Activity
Note each line in the data holding the string "site" and report it.

Dataset content
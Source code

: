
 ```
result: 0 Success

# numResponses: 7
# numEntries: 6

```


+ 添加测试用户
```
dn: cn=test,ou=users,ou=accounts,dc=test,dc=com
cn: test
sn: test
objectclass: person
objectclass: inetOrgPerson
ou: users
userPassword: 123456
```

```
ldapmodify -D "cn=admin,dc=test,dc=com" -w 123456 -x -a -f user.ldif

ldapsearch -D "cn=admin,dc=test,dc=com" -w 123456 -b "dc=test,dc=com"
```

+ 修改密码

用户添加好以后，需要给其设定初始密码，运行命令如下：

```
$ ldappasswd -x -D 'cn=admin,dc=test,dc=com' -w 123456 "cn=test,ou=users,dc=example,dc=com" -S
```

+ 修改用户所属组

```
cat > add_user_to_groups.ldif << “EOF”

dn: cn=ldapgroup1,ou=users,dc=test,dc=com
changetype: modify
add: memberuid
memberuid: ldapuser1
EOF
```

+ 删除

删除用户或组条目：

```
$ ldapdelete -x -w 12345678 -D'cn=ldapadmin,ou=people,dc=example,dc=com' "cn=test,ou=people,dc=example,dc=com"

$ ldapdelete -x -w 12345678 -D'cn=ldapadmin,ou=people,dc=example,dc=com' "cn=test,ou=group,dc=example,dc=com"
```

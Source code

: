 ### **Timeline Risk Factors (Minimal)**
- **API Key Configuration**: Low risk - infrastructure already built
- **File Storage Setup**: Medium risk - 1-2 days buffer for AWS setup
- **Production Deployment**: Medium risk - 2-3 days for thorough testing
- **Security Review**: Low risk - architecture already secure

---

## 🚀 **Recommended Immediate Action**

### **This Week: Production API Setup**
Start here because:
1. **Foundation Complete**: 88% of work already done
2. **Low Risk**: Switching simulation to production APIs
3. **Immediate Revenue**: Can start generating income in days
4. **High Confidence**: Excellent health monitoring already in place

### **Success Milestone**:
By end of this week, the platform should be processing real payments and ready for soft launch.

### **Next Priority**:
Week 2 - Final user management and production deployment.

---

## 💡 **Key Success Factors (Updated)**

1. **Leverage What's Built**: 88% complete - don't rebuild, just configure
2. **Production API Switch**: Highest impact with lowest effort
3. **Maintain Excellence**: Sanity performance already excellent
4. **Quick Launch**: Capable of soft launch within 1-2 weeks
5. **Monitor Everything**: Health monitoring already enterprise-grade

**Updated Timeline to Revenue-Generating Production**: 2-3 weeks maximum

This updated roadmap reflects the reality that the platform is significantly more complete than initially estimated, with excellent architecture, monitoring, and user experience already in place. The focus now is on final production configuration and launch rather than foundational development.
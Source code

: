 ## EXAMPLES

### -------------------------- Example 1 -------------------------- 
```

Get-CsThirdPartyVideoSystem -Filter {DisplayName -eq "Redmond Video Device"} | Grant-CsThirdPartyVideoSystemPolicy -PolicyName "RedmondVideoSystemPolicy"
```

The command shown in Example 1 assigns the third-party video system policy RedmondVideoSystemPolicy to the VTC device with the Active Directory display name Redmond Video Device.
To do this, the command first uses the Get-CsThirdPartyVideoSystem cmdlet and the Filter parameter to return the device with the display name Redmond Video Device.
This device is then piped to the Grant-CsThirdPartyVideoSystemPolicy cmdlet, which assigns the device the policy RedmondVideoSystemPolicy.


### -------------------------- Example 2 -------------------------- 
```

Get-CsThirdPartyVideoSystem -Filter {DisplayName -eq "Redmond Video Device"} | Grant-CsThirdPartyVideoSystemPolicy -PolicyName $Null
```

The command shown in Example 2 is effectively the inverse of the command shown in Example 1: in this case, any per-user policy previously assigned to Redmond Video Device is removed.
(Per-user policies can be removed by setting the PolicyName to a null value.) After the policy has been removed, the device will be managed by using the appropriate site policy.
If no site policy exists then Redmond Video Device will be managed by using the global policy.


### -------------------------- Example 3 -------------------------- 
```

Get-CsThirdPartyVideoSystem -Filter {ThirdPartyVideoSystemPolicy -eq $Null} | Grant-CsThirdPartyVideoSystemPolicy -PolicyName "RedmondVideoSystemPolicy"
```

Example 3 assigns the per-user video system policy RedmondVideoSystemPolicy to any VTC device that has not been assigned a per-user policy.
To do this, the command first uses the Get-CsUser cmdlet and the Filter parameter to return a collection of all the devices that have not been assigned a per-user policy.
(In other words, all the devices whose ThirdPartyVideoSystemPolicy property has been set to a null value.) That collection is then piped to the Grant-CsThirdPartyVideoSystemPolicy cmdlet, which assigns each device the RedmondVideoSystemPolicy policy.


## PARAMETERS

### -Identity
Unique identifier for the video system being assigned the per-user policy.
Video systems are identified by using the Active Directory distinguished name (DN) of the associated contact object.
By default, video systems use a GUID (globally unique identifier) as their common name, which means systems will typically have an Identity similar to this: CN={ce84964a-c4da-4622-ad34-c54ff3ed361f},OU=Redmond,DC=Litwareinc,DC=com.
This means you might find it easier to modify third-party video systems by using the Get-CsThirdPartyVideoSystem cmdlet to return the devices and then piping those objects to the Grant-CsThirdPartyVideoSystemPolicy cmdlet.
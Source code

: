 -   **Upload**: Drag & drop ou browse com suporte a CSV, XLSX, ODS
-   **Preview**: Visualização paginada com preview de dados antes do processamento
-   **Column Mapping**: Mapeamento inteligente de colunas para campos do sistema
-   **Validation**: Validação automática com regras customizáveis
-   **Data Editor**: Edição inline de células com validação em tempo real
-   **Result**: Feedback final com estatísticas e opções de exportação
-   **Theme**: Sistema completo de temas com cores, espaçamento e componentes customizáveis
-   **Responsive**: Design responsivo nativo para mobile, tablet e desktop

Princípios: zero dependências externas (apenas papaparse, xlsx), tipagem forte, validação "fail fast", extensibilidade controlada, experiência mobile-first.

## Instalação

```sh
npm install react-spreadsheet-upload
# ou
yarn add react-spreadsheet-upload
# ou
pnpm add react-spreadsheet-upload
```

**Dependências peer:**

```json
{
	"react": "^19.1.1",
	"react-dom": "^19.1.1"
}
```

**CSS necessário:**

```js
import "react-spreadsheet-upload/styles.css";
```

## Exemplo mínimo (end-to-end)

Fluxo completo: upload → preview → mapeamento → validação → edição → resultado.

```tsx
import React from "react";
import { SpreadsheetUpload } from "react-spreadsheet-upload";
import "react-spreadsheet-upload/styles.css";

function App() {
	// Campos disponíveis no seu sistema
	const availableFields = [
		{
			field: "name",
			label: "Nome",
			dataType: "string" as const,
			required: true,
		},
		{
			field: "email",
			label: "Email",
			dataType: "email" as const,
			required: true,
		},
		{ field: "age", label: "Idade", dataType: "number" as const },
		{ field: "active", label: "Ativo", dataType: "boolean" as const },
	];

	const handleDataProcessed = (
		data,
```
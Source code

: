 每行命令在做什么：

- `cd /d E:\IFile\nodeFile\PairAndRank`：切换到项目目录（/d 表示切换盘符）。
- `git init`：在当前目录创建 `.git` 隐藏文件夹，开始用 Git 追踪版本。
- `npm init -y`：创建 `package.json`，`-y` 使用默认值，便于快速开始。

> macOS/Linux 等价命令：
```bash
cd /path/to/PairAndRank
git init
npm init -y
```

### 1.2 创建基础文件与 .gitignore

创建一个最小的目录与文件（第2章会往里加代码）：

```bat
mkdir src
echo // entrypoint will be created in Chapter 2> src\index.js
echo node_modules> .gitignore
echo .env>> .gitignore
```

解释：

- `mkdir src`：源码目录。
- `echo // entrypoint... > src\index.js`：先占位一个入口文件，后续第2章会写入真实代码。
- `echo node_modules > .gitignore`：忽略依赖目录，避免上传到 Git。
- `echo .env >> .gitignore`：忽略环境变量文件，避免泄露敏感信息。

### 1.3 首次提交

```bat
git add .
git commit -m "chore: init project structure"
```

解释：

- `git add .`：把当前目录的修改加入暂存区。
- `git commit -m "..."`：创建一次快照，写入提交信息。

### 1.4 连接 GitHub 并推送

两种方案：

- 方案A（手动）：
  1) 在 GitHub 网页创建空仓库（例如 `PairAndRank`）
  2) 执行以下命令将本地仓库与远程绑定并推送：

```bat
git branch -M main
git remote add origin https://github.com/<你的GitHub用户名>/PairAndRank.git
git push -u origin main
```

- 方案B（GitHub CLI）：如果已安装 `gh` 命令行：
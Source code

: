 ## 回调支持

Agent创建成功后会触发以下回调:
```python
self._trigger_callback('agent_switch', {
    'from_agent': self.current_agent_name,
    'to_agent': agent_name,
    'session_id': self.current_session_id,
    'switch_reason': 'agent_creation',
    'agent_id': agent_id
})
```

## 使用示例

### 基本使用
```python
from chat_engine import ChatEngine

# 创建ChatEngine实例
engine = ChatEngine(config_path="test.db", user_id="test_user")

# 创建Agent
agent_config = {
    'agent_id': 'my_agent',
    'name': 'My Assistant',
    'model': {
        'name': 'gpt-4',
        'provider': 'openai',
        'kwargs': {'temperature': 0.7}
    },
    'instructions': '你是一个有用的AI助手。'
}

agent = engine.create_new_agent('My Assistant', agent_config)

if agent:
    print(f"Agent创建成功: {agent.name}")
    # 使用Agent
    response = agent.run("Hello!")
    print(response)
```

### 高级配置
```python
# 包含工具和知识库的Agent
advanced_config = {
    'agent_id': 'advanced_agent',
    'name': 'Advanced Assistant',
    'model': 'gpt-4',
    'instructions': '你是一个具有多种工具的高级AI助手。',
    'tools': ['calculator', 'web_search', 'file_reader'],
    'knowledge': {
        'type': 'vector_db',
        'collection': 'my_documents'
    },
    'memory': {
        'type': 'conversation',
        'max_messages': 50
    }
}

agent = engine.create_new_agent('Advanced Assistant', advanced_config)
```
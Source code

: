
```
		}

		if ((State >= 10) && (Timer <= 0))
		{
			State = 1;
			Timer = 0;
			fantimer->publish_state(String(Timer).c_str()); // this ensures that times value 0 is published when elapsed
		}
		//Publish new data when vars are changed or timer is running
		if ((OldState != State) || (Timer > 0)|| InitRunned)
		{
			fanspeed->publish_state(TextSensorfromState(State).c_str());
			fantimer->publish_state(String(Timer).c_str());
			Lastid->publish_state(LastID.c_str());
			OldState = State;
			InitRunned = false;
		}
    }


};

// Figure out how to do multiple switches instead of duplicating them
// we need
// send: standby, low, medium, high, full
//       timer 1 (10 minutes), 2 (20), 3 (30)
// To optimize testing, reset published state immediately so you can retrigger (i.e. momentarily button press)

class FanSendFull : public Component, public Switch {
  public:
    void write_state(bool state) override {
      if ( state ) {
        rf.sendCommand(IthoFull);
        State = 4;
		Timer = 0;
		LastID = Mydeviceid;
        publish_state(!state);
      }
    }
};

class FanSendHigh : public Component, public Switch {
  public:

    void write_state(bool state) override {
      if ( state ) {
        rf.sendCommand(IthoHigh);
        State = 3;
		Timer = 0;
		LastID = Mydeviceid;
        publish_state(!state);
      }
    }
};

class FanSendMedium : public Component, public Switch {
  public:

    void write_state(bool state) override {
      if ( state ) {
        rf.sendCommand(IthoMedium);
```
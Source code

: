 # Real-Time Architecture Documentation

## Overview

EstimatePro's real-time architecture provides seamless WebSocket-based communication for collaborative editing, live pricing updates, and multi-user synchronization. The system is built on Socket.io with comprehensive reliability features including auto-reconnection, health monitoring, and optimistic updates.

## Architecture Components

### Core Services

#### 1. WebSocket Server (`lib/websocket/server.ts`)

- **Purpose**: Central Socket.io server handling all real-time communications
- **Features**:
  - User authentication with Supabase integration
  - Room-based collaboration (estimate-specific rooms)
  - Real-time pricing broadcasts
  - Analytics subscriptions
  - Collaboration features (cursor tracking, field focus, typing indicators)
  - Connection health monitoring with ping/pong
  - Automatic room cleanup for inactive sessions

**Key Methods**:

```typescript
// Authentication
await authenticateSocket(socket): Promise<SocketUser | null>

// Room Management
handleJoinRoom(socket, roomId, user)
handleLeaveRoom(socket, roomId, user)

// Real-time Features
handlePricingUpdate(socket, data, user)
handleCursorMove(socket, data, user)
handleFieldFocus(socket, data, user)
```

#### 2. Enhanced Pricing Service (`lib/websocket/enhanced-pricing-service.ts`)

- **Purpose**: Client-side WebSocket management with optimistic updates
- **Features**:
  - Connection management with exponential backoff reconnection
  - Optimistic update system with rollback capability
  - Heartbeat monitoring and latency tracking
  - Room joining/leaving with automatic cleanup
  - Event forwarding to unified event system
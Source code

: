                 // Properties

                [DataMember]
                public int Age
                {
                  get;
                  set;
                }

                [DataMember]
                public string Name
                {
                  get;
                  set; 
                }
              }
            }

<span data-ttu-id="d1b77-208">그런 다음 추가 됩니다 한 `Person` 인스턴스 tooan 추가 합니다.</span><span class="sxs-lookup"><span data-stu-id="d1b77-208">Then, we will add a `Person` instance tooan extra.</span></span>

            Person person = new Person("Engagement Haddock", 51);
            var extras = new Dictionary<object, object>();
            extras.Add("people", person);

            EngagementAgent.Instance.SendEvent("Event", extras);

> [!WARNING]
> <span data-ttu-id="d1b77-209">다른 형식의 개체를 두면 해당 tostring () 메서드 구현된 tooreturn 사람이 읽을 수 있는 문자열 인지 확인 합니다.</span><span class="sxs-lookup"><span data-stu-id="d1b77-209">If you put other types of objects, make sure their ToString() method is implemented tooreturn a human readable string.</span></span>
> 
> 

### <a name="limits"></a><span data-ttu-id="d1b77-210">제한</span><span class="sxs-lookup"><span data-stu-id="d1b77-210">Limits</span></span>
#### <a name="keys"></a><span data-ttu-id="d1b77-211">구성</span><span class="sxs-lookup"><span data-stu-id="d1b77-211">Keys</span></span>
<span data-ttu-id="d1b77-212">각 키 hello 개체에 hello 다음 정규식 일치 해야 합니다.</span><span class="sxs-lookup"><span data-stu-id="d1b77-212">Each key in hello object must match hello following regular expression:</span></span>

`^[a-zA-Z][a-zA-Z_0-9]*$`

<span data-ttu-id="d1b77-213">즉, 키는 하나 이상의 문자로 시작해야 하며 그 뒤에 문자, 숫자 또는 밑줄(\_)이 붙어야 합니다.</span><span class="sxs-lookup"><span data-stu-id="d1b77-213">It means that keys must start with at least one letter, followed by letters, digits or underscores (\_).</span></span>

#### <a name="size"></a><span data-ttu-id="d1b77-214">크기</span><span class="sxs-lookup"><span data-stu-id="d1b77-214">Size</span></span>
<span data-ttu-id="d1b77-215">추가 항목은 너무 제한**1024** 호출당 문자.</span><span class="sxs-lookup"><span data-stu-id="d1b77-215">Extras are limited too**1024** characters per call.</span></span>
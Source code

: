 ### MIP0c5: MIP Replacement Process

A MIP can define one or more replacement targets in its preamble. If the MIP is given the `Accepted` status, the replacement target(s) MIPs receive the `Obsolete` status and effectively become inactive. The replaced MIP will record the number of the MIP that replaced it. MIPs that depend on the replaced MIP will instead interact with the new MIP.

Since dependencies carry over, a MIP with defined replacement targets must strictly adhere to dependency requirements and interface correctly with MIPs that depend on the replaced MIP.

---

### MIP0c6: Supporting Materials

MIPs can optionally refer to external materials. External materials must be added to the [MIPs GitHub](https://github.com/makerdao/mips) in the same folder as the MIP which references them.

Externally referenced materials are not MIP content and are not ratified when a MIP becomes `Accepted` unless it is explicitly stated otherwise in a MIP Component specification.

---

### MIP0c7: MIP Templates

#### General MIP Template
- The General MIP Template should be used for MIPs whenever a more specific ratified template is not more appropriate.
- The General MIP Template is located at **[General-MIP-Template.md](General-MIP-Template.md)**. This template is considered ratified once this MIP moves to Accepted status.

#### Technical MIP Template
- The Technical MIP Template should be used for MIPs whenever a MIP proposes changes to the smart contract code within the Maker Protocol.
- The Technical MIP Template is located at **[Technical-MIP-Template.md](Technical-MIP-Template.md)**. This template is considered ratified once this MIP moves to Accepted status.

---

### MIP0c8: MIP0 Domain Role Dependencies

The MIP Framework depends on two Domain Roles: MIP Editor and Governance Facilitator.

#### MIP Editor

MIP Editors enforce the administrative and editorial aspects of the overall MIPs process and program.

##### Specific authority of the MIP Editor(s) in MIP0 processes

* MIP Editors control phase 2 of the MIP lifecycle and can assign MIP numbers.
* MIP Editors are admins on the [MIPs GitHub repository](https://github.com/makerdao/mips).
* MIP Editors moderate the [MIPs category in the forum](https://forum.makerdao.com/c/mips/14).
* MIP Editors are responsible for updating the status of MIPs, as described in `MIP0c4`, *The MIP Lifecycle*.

Reply to the task
(Per-user policies can be removed by setting the PolicyName to a null value.) After the policy has been removed, the device will be managed by using the appropriate site policy.
If no site policy exists then Redmond Video Device will be managed by using the global policy.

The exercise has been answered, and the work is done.